There are lots of examples of amateur astronomers producing great planetary results all over the web. I like looking at planets but the processing part has always seemed tedious. And in case you haven’t noticed – I’m a Mac guy, not a Pee Cee dude. It’s a sad fact that much of the astronomical imaging software is only available on computers running Windoze. That’s just not right. The Mac is perfectly capable!
I use my Mac for just about everything – from emails and web browsing, personal finances, video editing, to electronics engineering and printed circuit design. So if I have to fire up my klunky Pee Cee just to run RegiStax, it can only mean one thing: The world has problems.
Well it does, but that’s what I’m trying to forget by looking upwards!
But now that I’ve had some success with the free, open-source, and cross-platform tool Siril running on my iMac, I’ve re-evaluated the notion of spending some more time among the planets. And with Jupiter and Saturn well-placed this time of year, I’d better collect some images!
On one recent and particularly nice night (September 4th to be exact), I was out at the cemetery with Kevin O’Neill and quite a crowd of onlookers just cruising the sky as we often do. I trained my little ASI120MCS camera and a 2.5x Power mate focal expander on Jupiter.
I soon discovered that Jupiter’s moon Io was perfectly positioned for a photo-op. Io had eclipsed Jupiter and was just emerging from the bright glare of the planet. Cool!
This is not uncommon, and easily predicted in Stellarium, but I hadn’t planned ahead that night. And what a bonus – the seeing was actually pretty decent. I started collecting frames and soon realized that I had some imagery that would be worth playing with later. And so it was.
This image is one try at processing the best 1% of the thousands of frames I collected that night:

Still a bit fuzzy, but yielding more than you’d see from a quick glance through the eyepiece.
Planetary imaging techniques are quite different than those used for deep-sky imaging of galaxies and nebulae. Rather than minutes-long exposures, the goal is to collect as many short exposures as you can. In this case, 10 milliseconds per frame.
The ASI120MCS is not the greatest camera. It’s used primarily as a guiding camera for deep-sky imaging, and I typically ignore it for anything else. It’s uncooled – the temperature was about 17 degrees C during this capture. And so it is somewhat noisy. But it’s inexpensive, it exists, and is easily moved from the guider scope to the primary focal plane of my CPC-800.
The planets are bright enough for short exposures to yield sufficient light while simultaneously allowing fast enough framing to occasionally catch a frame at an instant of temporary atmospheric stability – calm air!
So you collect movies and then pull out the frames later. Siril automates the process of grading the frames (roughly) for quality so that you need not sift through thousands of frames manually. This is the key to processing planets.
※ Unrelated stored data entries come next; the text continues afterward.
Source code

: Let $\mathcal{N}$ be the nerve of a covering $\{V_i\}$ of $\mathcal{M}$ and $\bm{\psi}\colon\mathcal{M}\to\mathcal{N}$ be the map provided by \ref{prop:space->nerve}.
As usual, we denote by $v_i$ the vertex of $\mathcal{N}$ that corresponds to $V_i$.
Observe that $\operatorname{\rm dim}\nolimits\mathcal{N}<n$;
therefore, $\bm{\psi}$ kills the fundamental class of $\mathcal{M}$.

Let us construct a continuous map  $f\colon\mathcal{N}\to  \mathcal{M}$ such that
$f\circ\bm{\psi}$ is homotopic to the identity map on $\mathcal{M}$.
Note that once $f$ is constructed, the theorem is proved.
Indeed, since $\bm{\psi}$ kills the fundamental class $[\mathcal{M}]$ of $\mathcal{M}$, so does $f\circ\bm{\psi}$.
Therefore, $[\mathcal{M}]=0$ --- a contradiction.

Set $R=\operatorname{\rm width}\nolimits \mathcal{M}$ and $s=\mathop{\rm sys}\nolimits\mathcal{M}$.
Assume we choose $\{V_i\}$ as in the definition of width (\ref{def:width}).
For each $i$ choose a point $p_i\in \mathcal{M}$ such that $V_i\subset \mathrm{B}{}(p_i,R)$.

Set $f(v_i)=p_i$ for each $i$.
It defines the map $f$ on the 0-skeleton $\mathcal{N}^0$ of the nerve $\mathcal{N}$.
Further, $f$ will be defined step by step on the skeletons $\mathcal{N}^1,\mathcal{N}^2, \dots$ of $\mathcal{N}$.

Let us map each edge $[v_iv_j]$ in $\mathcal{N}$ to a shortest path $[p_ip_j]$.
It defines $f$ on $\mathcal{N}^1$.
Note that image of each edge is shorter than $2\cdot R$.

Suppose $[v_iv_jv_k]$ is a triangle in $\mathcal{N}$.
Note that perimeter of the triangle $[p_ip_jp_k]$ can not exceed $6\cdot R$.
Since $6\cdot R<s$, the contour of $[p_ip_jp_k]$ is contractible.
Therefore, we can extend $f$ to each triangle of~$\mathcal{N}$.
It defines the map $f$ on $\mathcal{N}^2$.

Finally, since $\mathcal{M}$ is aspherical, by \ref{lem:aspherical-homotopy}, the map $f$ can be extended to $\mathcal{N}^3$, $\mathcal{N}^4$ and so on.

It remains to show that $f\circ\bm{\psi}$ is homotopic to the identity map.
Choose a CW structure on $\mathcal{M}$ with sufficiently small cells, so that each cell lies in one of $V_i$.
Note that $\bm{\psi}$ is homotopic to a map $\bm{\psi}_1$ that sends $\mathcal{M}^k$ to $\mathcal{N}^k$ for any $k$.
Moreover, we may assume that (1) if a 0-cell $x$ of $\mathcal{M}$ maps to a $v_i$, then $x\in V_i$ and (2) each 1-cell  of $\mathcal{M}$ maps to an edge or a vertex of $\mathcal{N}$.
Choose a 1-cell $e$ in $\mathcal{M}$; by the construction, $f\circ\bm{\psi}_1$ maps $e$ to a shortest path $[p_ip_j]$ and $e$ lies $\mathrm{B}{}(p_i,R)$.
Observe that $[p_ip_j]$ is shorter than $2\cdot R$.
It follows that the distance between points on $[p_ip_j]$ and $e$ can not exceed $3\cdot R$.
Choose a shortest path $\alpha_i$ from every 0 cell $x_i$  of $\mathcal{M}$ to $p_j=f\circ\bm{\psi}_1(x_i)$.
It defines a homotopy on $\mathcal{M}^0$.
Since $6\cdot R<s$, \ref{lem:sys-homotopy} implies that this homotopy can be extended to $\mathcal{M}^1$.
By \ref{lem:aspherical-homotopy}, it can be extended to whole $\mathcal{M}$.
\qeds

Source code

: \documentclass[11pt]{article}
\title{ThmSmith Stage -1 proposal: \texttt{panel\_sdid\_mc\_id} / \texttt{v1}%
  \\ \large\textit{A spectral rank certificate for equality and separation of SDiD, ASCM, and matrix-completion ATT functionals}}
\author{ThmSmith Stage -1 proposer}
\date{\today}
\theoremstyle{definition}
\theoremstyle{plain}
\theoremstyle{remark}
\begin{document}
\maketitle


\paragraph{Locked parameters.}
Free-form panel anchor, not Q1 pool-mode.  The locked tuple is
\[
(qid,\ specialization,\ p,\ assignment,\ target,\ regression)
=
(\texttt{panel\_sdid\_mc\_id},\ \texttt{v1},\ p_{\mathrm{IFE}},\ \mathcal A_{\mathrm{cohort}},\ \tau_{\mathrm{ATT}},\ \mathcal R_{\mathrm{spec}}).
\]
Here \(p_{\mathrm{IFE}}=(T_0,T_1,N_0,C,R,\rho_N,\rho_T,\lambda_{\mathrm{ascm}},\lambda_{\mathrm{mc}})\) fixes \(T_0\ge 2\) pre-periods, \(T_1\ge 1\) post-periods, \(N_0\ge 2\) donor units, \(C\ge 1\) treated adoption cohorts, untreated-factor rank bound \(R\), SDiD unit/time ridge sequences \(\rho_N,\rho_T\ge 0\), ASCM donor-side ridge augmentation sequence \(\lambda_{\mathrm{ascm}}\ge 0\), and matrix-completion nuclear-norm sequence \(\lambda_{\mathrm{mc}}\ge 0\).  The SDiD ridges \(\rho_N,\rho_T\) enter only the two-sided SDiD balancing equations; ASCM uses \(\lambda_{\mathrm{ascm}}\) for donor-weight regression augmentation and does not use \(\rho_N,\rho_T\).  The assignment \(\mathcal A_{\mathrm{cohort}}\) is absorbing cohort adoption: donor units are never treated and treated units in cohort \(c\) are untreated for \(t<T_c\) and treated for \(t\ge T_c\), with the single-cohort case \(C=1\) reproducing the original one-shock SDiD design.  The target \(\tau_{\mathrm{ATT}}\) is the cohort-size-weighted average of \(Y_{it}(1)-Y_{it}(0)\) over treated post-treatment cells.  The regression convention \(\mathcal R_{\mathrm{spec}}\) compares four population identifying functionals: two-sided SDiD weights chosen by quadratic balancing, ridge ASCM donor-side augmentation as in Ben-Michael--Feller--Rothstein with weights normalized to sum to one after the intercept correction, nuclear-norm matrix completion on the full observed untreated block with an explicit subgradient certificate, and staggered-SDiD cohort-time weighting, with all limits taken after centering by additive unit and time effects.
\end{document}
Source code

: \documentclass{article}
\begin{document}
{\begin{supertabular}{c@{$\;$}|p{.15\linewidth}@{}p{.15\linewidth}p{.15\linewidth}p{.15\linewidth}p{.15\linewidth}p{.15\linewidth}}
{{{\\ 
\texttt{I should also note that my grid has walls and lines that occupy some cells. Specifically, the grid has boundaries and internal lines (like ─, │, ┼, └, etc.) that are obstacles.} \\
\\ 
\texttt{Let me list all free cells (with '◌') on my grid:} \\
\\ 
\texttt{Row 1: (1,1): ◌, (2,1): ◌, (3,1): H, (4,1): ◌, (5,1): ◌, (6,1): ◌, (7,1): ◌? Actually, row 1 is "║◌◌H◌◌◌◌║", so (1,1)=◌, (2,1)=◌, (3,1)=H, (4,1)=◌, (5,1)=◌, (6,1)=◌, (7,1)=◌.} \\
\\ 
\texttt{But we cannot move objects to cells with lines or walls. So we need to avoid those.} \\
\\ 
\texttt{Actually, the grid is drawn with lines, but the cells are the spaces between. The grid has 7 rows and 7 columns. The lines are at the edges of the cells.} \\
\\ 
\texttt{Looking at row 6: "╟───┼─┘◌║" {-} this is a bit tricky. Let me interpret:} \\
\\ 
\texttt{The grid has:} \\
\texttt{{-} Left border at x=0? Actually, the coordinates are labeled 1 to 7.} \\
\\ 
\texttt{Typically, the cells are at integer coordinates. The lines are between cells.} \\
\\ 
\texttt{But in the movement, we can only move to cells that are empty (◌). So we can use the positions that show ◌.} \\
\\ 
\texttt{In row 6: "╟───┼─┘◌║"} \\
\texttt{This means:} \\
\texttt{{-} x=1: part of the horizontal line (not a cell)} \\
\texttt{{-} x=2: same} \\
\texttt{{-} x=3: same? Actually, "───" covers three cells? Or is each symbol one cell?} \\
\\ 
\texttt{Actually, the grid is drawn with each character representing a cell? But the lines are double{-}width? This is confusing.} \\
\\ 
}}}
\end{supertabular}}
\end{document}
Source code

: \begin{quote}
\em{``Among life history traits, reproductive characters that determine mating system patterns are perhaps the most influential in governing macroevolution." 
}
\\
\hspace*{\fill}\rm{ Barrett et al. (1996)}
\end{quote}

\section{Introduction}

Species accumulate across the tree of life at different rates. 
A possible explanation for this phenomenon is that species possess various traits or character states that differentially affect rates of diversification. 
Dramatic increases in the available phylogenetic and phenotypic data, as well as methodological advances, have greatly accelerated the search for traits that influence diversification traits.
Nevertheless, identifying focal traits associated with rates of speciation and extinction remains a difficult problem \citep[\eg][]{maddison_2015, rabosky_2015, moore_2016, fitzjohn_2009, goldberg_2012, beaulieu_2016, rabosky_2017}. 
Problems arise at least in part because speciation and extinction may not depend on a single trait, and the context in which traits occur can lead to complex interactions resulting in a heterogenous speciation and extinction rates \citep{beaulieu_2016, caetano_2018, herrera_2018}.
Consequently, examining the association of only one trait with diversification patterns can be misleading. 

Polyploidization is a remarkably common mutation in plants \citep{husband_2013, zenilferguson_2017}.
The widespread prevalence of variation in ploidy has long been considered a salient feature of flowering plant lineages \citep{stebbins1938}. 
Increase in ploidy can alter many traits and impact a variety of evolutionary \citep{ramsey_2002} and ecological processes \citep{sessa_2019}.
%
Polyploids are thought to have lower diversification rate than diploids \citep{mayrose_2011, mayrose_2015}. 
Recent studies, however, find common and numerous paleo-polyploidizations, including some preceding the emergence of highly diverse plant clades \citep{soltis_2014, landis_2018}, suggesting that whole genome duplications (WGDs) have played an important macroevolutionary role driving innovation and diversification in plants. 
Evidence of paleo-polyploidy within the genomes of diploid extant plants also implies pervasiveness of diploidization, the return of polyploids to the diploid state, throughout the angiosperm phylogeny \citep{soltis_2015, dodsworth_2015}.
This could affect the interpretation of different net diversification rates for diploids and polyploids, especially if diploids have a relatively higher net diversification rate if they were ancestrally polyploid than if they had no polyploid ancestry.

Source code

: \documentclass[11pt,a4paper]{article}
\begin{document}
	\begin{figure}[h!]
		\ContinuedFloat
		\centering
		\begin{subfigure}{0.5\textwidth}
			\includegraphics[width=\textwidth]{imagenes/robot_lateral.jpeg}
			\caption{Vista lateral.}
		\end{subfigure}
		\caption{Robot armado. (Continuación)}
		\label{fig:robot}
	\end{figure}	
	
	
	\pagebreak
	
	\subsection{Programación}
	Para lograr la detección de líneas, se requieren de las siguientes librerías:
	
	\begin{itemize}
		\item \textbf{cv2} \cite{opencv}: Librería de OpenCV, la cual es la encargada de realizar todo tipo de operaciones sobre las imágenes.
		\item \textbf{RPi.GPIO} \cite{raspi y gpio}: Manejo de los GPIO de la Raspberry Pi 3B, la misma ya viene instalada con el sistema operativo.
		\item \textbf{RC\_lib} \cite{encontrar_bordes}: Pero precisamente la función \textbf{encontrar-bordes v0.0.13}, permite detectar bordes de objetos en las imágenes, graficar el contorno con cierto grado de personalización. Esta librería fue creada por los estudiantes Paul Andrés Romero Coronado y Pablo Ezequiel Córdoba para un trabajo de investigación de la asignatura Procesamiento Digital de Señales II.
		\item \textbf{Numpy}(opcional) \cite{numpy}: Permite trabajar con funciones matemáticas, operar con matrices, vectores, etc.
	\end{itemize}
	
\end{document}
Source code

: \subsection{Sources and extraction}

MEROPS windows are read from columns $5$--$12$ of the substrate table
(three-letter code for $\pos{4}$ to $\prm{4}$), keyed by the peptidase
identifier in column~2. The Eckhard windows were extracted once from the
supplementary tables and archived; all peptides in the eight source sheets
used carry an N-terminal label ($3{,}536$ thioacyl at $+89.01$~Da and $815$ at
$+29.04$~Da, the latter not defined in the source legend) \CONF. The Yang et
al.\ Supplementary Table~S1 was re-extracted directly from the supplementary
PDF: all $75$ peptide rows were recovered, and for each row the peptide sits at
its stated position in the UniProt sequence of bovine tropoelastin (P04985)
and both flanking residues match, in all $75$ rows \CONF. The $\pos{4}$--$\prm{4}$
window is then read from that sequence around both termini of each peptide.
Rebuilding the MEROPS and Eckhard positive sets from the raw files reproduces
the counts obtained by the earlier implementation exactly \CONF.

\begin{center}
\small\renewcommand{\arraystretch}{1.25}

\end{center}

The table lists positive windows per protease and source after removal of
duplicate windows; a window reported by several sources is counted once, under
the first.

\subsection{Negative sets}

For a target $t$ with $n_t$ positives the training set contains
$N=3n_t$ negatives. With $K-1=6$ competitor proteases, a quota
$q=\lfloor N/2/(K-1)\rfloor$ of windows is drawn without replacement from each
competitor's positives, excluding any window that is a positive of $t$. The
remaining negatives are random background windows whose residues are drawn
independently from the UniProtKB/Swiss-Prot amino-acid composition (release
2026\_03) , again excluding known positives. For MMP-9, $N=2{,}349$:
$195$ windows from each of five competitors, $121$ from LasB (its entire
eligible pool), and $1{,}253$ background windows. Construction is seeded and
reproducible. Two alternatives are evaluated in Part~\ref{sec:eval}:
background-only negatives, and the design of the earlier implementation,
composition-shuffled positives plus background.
It also has the aligning, stacking, and wavelet sharpening that’s needed to produce a still image from the small percentage of good images.
None of this is new of course, and users of Registax and other software tools have been doing this for years. And I still find the process tedious.
But this neophyte astronomer is somewhat empowered by discovering that Siril is pretty reasonable and best of all – cross platform. I – and Siril – are still rough around the edges. But it’s a start – and a lucky happenstance to see a nice view of IO that might otherwise have been missed.
Amateur astronomy is a tough hobby, but sometimes you get lucky.